### REQUIRED WORK:
Only one span of the listing below should come back. It runs from the line with "[Insert Architecture Diagram" through the line with "- **Data Pipelines:**", and each of its lines must be reproduced exactly.

### SOURCE MATERIAL:
++++++++++++++++++++

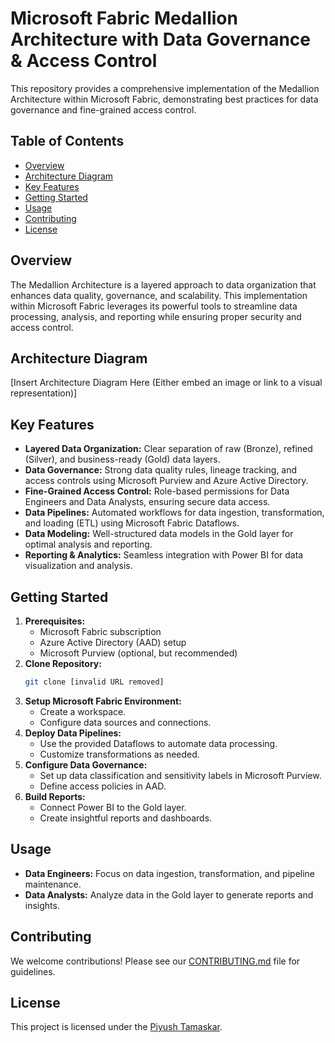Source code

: # Microsoft Fabric Medallion Architecture with Data Governance & Access Control

This repository provides a comprehensive implementation of the Medallion Architecture within Microsoft Fabric, demonstrating best practices for data governance and fine-grained access control.

## Table of Contents

- [Overview](#overview)
- [Architecture Diagram](#architecture-diagram)
- [Key Features](#key-features)
- [Getting Started](#getting-started)
- [Usage](#usage)
- [Contributing](#contributing)
- [License](#license)

## Overview

The Medallion Architecture is a layered approach to data organization that enhances data quality, governance, and scalability. This implementation within Microsoft Fabric leverages its powerful tools to streamline data processing, analysis, and reporting while ensuring proper security and access control.

## Architecture Diagram

[Insert Architecture Diagram Here (Either embed an image or link to a visual representation)]

## Key Features

- **Layered Data Organization:** Clear separation of raw (Bronze), refined (Silver), and business-ready (Gold) data layers.
- **Data Governance:**  Strong data quality rules, lineage tracking, and access controls using Microsoft Purview and Azure Active Directory.
- **Fine-Grained Access Control:** Role-based permissions for Data Engineers and Data Analysts, ensuring secure data access.
- **Data Pipelines:** Automated workflows for data ingestion, transformation, and loading (ETL) using Microsoft Fabric Dataflows.
- **Data Modeling:** Well-structured data models in the Gold layer for optimal analysis and reporting.
- **Reporting & Analytics:** Seamless integration with Power BI for data visualization and analysis.

## Getting Started

1. **Prerequisites:**
    - Microsoft Fabric subscription
    - Azure Active Directory (AAD) setup
    - Microsoft Purview (optional, but recommended)
2. **Clone Repository:**
    ```bash
    git clone [invalid URL removed]
    ```
3. **Setup Microsoft Fabric Environment:**
    - Create a workspace.
    - Configure data sources and connections.
4. **Deploy Data Pipelines:**
    - Use the provided Dataflows to automate data processing.
    - Customize transformations as needed.
5. **Configure Data Governance:**
    - Set up data classification and sensitivity labels in Microsoft Purview.
    - Define access policies in AAD.
6. **Build Reports:**
    - Connect Power BI to the Gold layer.
    - Create insightful reports and dashboards.

## Usage

- **Data Engineers:**  Focus on data ingestion, transformation, and pipeline maintenance.
- **Data Analysts:** Analyze data in the Gold layer to generate reports and insights.

## Contributing

We welcome contributions! Please see our [CONTRIBUTING.md](CONTRIBUTING.md) file for guidelines.

## License

This project is licensed under the [Piyush Tamaskar](LICENSE).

++++++++++++++++++++

### THE COMPLETED TASK:
[Insert Architecture Diagram Here (Either embed an image or link to a visual representation)]

## Key Features

- **Layered Data Organization:** Clear separation of raw (Bronze), refined (Silver), and business-ready (Gold) data layers.
- **Data Governance:**  Strong data quality rules, lineage tracking, and access controls using Microsoft Purview and Azure Active Directory.
- **Fine-Grained Access Control:** Role-based permissions for Data Engineers and Data Analysts, ensuring secure data access.
- **Data Pipelines:** Automated workflows for data ingestion, transformation, and loading (ETL) using Microsoft Fabric Dataflows.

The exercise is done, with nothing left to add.